Twenty-Twenty One

“F*** 2020”

“This year has been the absolute worst”

“I can’t wait for this year to end”

You’ve probably heard (or said) these all at some point this year. It seems like 2020 has been the epitome of every large, life-changing event hitting everyone all at once. With our everyday hustle coming to a halt, it forced everyone to do a little self reflection. Looking back on my 2020 vision blog post, I definitely had no idea how this year would actually pan out…it turned out to be a lot better than I could’ve ever hoped for.

  • My 2020 goals were as follows:
    • Acceptance to RewardStyle – COMPLETED
    • Publish 40 blog posts – COMPLETED
    • Post 200 photos to Instagram – 42% of that number
    • Get a brand deal/collaboration – COMPLETED
    • Double Instagram followers – almost!
    • Attend a local blogger event – COMPLETED
    • Make money off of blogging – COMPLETED
    • Work on positive self talk – getting better at this!
    • Create healthy relationships – made some major growth in this area! (my Jack)
    • Have the best second semester everrr – lmao … not even going to address this
    • Make some $$$$ – COMPLETED (loved those unemployment checks)
    • Love with my whole heart – every day (never can truly complete this)
    • Donate some clothes/shoes – COMPLETED
    • Read and listen more – ahhhh I’m still awful at making time for reading and listening

Looking back at these goals, while I accomplished a lot on the list, the parts of 2020 that I reminisce most on are not the stereotypical “accomplishments” on the list above. My 2020 was defined by one word…growth.

Now, this growth didn’t start on January 1st. Honestly, January to March were some of the lowest points in my life. I resorted to worldly things and didn’t love myself enough to truly enjoy life. I was so caught up in to-do lists and validation that I wasn’t enjoying life. While Covid was in no way a blessing, it allowed the time for me to experience growth into a new chapter of my life.

In the period of silence, when most of my time was spent alone with myself, I allowed for grace to come in. When grace entered my life, I found myself feeling loved and loving others like I never had before.

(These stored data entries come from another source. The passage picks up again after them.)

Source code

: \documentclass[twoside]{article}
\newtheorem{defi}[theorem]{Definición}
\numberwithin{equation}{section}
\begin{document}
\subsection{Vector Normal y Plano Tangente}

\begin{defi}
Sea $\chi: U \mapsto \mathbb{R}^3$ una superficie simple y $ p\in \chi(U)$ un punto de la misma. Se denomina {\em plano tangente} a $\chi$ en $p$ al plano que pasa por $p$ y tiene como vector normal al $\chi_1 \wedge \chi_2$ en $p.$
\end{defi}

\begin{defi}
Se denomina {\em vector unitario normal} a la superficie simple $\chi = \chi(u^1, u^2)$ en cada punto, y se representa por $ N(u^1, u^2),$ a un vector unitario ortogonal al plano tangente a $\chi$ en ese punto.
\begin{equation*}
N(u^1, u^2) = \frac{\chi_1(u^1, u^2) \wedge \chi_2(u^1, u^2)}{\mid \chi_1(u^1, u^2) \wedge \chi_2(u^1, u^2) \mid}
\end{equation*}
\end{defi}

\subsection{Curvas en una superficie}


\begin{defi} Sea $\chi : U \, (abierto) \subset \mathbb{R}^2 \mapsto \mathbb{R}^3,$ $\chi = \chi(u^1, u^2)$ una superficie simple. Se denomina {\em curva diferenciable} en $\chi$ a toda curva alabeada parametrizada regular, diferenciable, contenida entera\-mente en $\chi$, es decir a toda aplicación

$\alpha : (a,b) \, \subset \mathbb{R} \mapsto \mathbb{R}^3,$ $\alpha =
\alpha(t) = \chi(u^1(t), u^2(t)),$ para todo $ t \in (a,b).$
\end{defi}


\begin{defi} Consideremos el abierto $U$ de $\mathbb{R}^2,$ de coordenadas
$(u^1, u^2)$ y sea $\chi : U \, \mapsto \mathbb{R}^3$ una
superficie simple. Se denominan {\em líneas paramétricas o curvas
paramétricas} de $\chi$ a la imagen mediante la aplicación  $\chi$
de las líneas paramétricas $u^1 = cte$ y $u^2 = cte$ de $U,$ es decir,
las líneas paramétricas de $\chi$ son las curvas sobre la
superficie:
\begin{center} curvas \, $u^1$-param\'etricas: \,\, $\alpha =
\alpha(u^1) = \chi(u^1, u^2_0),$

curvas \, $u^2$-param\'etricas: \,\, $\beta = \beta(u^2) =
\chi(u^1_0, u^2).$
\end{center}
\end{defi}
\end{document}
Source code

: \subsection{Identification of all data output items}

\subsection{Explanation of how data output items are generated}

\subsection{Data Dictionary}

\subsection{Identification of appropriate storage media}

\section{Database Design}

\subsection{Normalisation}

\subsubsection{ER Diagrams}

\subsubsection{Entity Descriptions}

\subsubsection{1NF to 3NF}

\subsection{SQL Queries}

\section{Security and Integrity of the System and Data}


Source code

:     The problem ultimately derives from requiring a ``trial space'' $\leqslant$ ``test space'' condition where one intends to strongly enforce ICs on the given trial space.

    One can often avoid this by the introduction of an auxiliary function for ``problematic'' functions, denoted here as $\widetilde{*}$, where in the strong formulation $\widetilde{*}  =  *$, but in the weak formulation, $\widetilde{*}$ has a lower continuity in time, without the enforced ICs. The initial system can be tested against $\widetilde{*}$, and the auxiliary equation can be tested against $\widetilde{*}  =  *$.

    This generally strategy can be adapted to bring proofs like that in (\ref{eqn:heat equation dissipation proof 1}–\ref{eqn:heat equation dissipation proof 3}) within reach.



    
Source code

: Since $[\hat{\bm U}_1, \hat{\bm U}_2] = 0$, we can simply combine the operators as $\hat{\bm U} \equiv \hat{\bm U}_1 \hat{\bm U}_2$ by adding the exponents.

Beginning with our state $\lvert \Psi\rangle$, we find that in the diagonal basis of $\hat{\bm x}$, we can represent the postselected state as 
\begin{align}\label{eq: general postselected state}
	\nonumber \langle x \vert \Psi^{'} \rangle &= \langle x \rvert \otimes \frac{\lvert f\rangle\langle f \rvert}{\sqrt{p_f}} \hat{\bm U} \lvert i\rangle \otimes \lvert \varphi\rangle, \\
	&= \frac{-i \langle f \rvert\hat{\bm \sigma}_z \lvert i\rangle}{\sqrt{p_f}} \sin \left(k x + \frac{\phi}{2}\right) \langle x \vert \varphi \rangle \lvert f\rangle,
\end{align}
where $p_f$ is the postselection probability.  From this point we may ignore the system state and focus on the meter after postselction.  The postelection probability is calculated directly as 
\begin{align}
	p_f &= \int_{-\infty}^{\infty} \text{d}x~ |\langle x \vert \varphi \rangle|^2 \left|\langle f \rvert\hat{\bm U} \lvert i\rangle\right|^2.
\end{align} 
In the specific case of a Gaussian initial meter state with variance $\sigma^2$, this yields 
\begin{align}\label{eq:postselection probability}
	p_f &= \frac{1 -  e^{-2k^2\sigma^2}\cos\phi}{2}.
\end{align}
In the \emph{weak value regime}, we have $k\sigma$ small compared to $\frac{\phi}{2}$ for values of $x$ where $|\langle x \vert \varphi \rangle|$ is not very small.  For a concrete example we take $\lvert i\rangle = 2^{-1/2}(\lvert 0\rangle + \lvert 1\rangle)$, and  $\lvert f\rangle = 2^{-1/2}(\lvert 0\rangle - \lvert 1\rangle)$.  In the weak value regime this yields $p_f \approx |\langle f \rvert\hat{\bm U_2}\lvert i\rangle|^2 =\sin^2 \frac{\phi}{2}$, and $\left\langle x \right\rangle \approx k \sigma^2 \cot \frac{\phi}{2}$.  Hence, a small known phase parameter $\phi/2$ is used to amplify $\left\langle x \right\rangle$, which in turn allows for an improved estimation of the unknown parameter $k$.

Going into 2021, my goals are much more broad and focused on virtues/terms instead of a to-do list (even though each of these virtues have their “to-do” items to get me there).

Goal #1: Redamancy

In 2021, I want to love those who love me in complete fullness. I struggle sometimes with showing my love in the proper way. In 2021, I want to focus on redamancy so that I can truly experience love and loving to its fullest extent. If 2020 taught me anything, it’s that love is far more important than worldly validation.

In order to accomplish this, I want to focus on therapy, journaling and reading the Bible. Through showing love to myself, I can begin to show an even greater love to others than I have been able to currently. My journaling will become a daily series on my blog – stay tuned.

Goal #2: Philocalist

In 2021, I want to appreciate the beauty in everything. I especially want to appreciate the beauty in moments. Looking back on 2020, the times I felt most alive were the moments in which I appreciated what I was experiencing – not like I have previously where I would be so anxious about the past/future that I could not ground myself in the present.

In order to accomplish this, I am going to create a memory jar. Every time I experience a simply beautiful moment (95% are going to be moments with my love – Jack 🙂 ), I’m going to put a slip of paper with a small explanation of the event. At the end of the year, I will be able to look back at all the moments I have appreciated and experienced in complete fullness.


When looking at the 2021 vision board I created, these two goals are incredibly apparent in the images. Many of the images are capturing simple moments and lapses of beauty and love. This leads me to my third goal…

Goal #3: Spontaneity

When I was grocery shopping with Jack (he really is my biggest inspiration for any personal development) the other day, I was getting frustrated because I had not made a list ahead of time. In a conversation we had in the car about my frustration, he mentioned that he enjoyed being spontaneous. While list making has been my personality forever, it is a product of my high functioning anxiety.

In 2021, I would like to be more spontaneous. I would like to be more spontaneous with photo taking (not being so obsessed about looking perfect but instead capturing a moment where I feel so alive). I would like to be more spontaneous in every day life tasks (life is way too short to get frustrated while grocery shopping). I hope that this spontaneity will bring around many moments that wouldn’t have occurred otherwise, and lead to more growth than I would’ve experience without those moments.